Dataset excerpts:

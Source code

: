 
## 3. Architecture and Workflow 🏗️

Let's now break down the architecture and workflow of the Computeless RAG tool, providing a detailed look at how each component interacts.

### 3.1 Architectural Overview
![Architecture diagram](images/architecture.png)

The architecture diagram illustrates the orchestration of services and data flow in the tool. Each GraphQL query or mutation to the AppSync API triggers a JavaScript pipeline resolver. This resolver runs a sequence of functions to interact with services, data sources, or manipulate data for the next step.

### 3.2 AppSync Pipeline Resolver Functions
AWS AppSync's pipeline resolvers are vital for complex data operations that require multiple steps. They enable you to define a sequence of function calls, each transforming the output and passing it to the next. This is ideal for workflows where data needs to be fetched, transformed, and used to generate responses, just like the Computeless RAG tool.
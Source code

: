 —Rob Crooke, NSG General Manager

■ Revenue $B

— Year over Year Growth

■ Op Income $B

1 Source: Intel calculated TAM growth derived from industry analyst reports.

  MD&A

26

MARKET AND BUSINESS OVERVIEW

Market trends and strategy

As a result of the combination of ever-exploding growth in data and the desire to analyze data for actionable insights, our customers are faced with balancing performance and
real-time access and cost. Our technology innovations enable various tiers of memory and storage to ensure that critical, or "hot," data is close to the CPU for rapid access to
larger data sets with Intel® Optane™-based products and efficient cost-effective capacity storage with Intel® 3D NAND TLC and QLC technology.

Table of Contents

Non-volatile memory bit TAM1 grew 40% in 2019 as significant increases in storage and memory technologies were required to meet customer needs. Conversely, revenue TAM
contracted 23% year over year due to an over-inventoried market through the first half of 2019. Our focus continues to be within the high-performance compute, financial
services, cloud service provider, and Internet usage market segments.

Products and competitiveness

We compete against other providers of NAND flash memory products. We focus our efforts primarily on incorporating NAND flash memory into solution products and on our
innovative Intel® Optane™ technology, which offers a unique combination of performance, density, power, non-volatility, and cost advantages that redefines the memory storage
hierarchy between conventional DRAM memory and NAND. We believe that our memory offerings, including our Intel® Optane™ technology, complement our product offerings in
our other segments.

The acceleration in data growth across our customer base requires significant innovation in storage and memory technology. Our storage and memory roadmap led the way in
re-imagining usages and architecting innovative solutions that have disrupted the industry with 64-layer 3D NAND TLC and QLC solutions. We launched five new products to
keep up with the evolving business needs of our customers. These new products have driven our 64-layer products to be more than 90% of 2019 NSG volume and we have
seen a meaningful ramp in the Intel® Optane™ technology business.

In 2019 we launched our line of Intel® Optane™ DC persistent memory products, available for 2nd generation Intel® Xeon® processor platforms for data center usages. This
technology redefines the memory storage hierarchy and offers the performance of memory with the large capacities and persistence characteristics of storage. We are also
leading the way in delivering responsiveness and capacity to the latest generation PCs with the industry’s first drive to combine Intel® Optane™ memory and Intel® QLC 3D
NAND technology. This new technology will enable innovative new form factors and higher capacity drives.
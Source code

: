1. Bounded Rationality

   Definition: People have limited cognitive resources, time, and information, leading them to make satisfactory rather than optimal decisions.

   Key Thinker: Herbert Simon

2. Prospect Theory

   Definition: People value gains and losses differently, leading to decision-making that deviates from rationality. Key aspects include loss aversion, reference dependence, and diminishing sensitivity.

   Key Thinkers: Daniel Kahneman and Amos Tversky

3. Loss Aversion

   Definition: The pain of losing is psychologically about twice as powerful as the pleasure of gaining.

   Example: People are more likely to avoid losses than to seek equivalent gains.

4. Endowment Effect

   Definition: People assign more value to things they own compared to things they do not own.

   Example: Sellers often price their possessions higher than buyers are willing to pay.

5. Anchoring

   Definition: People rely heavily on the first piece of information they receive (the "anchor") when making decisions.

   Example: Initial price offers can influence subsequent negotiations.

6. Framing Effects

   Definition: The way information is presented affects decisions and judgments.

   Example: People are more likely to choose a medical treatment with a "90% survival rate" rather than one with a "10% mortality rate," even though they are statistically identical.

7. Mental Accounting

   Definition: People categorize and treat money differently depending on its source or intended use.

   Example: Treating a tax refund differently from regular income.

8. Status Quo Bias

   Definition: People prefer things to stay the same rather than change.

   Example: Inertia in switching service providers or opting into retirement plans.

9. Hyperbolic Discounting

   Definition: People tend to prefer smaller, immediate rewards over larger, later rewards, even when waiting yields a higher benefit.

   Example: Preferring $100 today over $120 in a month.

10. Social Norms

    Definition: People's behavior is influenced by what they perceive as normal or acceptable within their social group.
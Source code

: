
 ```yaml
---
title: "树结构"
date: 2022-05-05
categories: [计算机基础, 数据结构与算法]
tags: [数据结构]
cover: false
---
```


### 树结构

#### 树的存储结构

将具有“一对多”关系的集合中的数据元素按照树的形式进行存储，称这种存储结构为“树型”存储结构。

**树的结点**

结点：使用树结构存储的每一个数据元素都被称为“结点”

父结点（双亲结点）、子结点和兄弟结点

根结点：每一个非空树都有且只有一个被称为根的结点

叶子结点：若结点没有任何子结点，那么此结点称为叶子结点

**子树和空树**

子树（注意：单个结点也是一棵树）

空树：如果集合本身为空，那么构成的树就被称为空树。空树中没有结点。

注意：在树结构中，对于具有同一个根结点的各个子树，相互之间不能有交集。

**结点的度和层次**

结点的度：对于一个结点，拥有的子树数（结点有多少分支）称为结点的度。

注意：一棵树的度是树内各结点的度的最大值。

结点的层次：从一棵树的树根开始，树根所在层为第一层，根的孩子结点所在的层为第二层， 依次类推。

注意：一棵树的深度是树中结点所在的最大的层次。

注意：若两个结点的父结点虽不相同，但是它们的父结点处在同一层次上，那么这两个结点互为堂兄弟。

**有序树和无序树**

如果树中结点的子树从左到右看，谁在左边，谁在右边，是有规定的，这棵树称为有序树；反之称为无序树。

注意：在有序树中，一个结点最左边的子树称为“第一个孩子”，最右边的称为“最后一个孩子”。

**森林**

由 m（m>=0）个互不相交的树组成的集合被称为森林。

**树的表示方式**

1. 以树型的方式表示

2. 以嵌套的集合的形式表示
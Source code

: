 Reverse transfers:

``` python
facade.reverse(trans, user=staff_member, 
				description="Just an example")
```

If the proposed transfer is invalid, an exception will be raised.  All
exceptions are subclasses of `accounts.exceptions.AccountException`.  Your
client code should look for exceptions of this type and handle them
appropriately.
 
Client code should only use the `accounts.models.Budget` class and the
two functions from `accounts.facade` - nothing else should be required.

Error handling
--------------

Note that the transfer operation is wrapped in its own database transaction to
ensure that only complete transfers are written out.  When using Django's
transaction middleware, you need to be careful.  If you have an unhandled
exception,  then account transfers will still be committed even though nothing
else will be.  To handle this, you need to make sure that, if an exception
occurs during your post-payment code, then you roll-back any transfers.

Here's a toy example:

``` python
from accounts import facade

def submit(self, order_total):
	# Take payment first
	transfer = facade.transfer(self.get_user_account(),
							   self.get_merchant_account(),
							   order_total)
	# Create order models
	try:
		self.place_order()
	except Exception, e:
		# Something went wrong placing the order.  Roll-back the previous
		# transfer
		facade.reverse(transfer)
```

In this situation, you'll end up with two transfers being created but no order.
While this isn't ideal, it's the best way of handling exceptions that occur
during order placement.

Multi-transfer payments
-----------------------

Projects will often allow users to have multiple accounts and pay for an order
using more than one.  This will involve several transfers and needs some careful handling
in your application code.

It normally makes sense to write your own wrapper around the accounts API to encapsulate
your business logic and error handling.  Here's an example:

**Work item**: Once you have read the entries above, copy them out exactly as they were given.

**Your response**:
Source code

: 
## 3. Architecture and Workflow 🏗️

Let's now break down the architecture and workflow of the Computeless RAG tool, providing a detailed look at how each component interacts.

### 3.1 Architectural Overview
![Architecture diagram](images/architecture.png)

The architecture diagram illustrates the orchestration of services and data flow in the tool. Each GraphQL query or mutation to the AppSync API triggers a JavaScript pipeline resolver. This resolver runs a sequence of functions to interact with services, data sources, or manipulate data for the next step.

### 3.2 AppSync Pipeline Resolver Functions
AWS AppSync's pipeline resolvers are vital for complex data operations that require multiple steps. They enable you to define a sequence of function calls, each transforming the output and passing it to the next. This is ideal for workflows where data needs to be fetched, transformed, and used to generate responses, just like the Computeless RAG tool.
Source code

: —Rob Crooke, NSG General Manager

■ Revenue $B

— Year over Year Growth

■ Op Income $B

1 Source: Intel calculated TAM growth derived from industry analyst reports.

  MD&A

26

MARKET AND BUSINESS OVERVIEW

Market trends and strategy

As a result of the combination of ever-exploding growth in data and the desire to analyze data for actionable insights, our customers are faced with balancing performance and
real-time access and cost. Our technology innovations enable various tiers of memory and storage to ensure that critical, or "hot," data is close to the CPU for rapid access to
larger data sets with Intel® Optane™-based products and efficient cost-effective capacity storage with Intel® 3D NAND TLC and QLC technology.

Table of Contents

Non-volatile memory bit TAM1 grew 40% in 2019 as significant increases in storage and memory technologies were required to meet customer needs. Conversely, revenue TAM
contracted 23% year over year due to an over-inventoried market through the first half of 2019. Our focus continues to be within the high-performance compute, financial
services, cloud service provider, and Internet usage market segments.

Products and competitiveness

We compete against other providers of NAND flash memory products. We focus our efforts primarily on incorporating NAND flash memory into solution products and on our
innovative Intel® Optane™ technology, which offers a unique combination of performance, density, power, non-volatility, and cost advantages that redefines the memory storage
hierarchy between conventional DRAM memory and NAND. We believe that our memory offerings, including our Intel® Optane™ technology, complement our product offerings in
our other segments.

The acceleration in data growth across our customer base requires significant innovation in storage and memory technology. Our storage and memory roadmap led the way in
re-imagining usages and architecting innovative solutions that have disrupted the industry with 64-layer 3D NAND TLC and QLC solutions. We launched five new products to
keep up with the evolving business needs of our customers. These new products have driven our 64-layer products to be more than 90% of 2019 NSG volume and we have
seen a meaningful ramp in the Intel® Optane™ technology business.

In 2019 we launched our line of Intel® Optane™ DC persistent memory products, available for 2nd generation Intel® Xeon® processor platforms for data center usages. This
technology redefines the memory storage hierarchy and offers the performance of memory with the large capacities and persistence characteristics of storage. We are also
leading the way in delivering responsiveness and capacity to the latest generation PCs with the industry’s first drive to combine Intel® Optane™ memory and Intel® QLC 3D
NAND technology. This new technology will enable innovative new form factors and higher capacity drives.
Source code

:1. Bounded Rationality

   Definition: People have limited cognitive resources, time, and information, leading them to make satisfactory rather than optimal decisions.

   Key Thinker: Herbert Simon

2. Prospect Theory

   Definition: People value gains and losses differently, leading to decision-making that deviates from rationality. Key aspects include loss aversion, reference dependence, and diminishing sensitivity.

   Key Thinkers: Daniel Kahneman and Amos Tversky

3. Loss Aversion

   Definition: The pain of losing is psychologically about twice as powerful as the pleasure of gaining.

   Example: People are more likely to avoid losses than to seek equivalent gains.

4. Endowment Effect

   Definition: People assign more value to things they own compared to things they do not own.

   Example: Sellers often price their possessions higher than buyers are willing to pay.

5. Anchoring

   Definition: People rely heavily on the first piece of information they receive (the "anchor") when making decisions.

   Example: Initial price offers can influence subsequent negotiations.

6. Framing Effects

   Definition: The way information is presented affects decisions and judgments.

   Example: People are more likely to choose a medical treatment with a "90% survival rate" rather than one with a "10% mortality rate," even though they are statistically identical.

7. Mental Accounting

   Definition: People categorize and treat money differently depending on its source or intended use.

   Example: Treating a tax refund differently from regular income.

8. Status Quo Bias

   Definition: People prefer things to stay the same rather than change.

   Example: Inertia in switching service providers or opting into retirement plans.

9. Hyperbolic Discounting

   Definition: People tend to prefer smaller, immediate rewards over larger, later rewards, even when waiting yields a higher benefit.

   Example: Preferring $100 today over $120 in a month.

10. Social Norms

    Definition: People's behavior is influenced by what they perceive as normal or acceptable within their social group.
Source code

:
 ```yaml
---
title: "树结构"
date: 2022-05-05
categories: [计算机基础, 数据结构与算法]
tags: [数据结构]
cover: false
---
```


### 树结构

#### 树的存储结构

将具有“一对多”关系的集合中的数据元素按照树的形式进行存储，称这种存储结构为“树型”存储结构。

**树的结点**

结点：使用树结构存储的每一个数据元素都被称为“结点”

父结点（双亲结点）、子结点和兄弟结点

根结点：每一个非空树都有且只有一个被称为根的结点

叶子结点：若结点没有任何子结点，那么此结点称为叶子结点

**子树和空树**

子树（注意：单个结点也是一棵树）

空树：如果集合本身为空，那么构成的树就被称为空树。空树中没有结点。

注意：在树结构中，对于具有同一个根结点的各个子树，相互之间不能有交集。

**结点的度和层次**

结点的度：对于一个结点，拥有的子树数（结点有多少分支）称为结点的度。

注意：一棵树的度是树内各结点的度的最大值。

结点的层次：从一棵树的树根开始，树根所在层为第一层，根的孩子结点所在的层为第二层， 依次类推。

注意：一棵树的深度是树中结点所在的最大的层次。

注意：若两个结点的父结点虽不相同，但是它们的父结点处在同一层次上，那么这两个结点互为堂兄弟。

**有序树和无序树**

如果树中结点的子树从左到右看，谁在左边，谁在右边，是有规定的，这棵树称为有序树；反之称为无序树。

注意：在有序树中，一个结点最左边的子树称为“第一个孩子”，最右边的称为“最后一个孩子”。

**森林**

由 m（m>=0）个互不相交的树组成的集合被称为森林。

**树的表示方式**

1. 以树型的方式表示

2. 以嵌套的集合的形式表示
Source code

: Reverse transfers:

``` python
facade.reverse(trans, user=staff_member, 
				description="Just an example")
```

If the proposed transfer is invalid, an exception will be raised.  All
exceptions are subclasses of `accounts.exceptions.AccountException`.  Your
client code should look for exceptions of this type and handle them
appropriately.
 
Client code should only use the `accounts.models.Budget` class and the
two functions from `accounts.facade` - nothing else should be required.

Error handling
--------------

Note that the transfer operation is wrapped in its own database transaction to
ensure that only complete transfers are written out.  When using Django's
transaction middleware, you need to be careful.  If you have an unhandled
exception,  then account transfers will still be committed even though nothing
else will be.  To handle this, you need to make sure that, if an exception
occurs during your post-payment code, then you roll-back any transfers.

Here's a toy example:

``` python
from accounts import facade

def submit(self, order_total):
	# Take payment first
	transfer = facade.transfer(self.get_user_account(),
							   self.get_merchant_account(),
							   order_total)
	# Create order models
	try:
		self.place_order()
	except Exception, e:
		# Something went wrong placing the order.  Roll-back the previous
		# transfer
		facade.reverse(transfer)
```

In this situation, you'll end up with two transfers being created but no order.
While this isn't ideal, it's the best way of handling exceptions that occur
during order placement.

Multi-transfer payments
-----------------------

Projects will often allow users to have multiple accounts and pay for an order
using more than one.  This will involve several transfers and needs some careful handling
in your application code.

It normally makes sense to write your own wrapper around the accounts API to encapsulate
your business logic and error handling.  Here's an example:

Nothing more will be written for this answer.